What needs to be done:
Return exactly the span of lines that opens with the line containing "## A little guide to docker compose" and closes with the last line of the data, inclusive.

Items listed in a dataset
********************
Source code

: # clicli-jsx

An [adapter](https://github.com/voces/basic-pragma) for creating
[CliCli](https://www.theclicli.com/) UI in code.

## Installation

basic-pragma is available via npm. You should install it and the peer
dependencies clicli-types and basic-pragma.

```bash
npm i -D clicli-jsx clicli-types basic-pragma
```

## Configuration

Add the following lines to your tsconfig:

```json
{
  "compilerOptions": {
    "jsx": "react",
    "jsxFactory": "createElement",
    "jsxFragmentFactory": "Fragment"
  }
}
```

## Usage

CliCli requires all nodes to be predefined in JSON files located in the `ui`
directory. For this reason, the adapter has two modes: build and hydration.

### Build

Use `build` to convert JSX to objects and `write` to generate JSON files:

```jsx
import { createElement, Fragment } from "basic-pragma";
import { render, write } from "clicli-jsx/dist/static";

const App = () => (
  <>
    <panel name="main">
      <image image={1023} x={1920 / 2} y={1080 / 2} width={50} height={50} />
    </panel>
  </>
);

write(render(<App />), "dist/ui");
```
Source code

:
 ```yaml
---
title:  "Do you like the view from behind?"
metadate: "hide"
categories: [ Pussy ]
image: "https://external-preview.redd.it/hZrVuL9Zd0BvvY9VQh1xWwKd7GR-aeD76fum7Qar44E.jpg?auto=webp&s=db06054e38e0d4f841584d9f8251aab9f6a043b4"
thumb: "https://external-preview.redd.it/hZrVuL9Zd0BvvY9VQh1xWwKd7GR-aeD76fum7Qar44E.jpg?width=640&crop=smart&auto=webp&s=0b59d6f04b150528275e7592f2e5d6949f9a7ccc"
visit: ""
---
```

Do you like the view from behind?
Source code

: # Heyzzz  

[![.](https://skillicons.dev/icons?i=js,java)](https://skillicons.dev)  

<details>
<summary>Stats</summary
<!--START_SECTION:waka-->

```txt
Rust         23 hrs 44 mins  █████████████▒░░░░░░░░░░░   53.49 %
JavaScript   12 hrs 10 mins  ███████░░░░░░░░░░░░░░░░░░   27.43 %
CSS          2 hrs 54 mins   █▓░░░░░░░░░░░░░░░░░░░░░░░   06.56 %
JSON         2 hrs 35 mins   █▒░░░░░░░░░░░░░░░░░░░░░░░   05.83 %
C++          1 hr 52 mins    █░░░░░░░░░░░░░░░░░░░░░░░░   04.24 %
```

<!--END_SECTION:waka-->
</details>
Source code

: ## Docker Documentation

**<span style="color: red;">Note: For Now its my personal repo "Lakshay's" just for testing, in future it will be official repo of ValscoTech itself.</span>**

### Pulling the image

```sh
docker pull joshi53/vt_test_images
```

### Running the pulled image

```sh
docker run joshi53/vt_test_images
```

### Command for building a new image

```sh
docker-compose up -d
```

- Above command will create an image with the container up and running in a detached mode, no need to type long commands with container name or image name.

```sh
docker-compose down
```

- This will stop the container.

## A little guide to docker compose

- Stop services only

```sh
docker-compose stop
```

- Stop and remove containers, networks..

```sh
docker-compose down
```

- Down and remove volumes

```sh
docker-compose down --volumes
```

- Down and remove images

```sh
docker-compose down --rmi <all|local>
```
********************
Exercise response:
## A little guide to docker compose

- Stop services only

```sh
docker-compose stop
```

- Stop and remove containers, networks..

```sh
docker-compose down
```

- Down and remove volumes

```sh
docker-compose down --volumes
```

- Down and remove images

```sh
docker-compose down --rmi <all|local>
```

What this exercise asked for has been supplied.